“You’d think a white girl like me woulda had a better relationship with money.”
I blurted that out during a recent “Money Matters” interview. Across Colorado, financial disparities are widening, particularly across racial and geographic lines. So the Bell Policy Center, with funding from the Colorado Health Foundation, has begun the Money Matters project. It aims to improve lives by expanding access to safe, affordable financial services and by teaching financial skills. In a local pilot group, folks have begun sharing personal stories to gain insights into what works, what doesn’t, and what they would change.
Despite having had two college-educated parents, both birthright U.S. citizens, I’ve always harbored money anxiety. A sense of unworthiness kicks when I have to negotiate a salary or fee. Though I’d prefer to avoid money-talk entirely, Money Matters got me to examine my hangups.

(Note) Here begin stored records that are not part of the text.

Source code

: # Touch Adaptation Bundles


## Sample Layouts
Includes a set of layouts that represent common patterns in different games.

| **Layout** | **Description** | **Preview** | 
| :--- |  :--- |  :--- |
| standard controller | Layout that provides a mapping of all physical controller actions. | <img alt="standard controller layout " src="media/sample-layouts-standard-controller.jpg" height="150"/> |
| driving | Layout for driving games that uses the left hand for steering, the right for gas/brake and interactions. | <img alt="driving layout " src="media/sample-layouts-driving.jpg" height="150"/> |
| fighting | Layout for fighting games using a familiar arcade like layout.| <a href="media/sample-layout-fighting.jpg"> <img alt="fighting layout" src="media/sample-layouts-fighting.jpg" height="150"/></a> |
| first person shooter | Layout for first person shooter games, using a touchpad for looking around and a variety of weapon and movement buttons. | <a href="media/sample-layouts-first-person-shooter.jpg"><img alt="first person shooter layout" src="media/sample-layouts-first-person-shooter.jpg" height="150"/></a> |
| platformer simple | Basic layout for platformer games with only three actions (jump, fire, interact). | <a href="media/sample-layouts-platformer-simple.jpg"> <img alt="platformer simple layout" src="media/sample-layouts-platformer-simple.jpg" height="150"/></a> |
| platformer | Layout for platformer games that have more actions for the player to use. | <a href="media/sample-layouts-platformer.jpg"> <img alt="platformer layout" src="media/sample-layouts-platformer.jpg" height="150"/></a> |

Part of my fiscal dis-ease probably harkens back to family history: My maternal grandfather was a steel-mill laborer. As a third grader, I discovered that he and Grandma Mamie were far less literate than I was! Mamie grew up dirt poor, one of five daughters reared by a widowed mother living in a wind-scoured sod-house. Even into her seventies, Mamie saved buttons from outworn clothes and patched her dishcloths. The shadow of that hard time fell forward 60 years across four generations.
My paternal grandfather, by contrast, retired to a horse farm after owning a Chicago law firm. His family called my mom the “little girl from the wrong side of the tracks”.
Although there aren’t any tracks here nowadays, I’ve been thinking how I figuratively crossed over.
Much has to do with where official lines get drawn: On the credit side of my balance sheet, I count being in line for Medicare, Social Security and excellent public schooling. The latter includes in-state tuition at CU Boulder (about $350 a semester back then, if memory serves).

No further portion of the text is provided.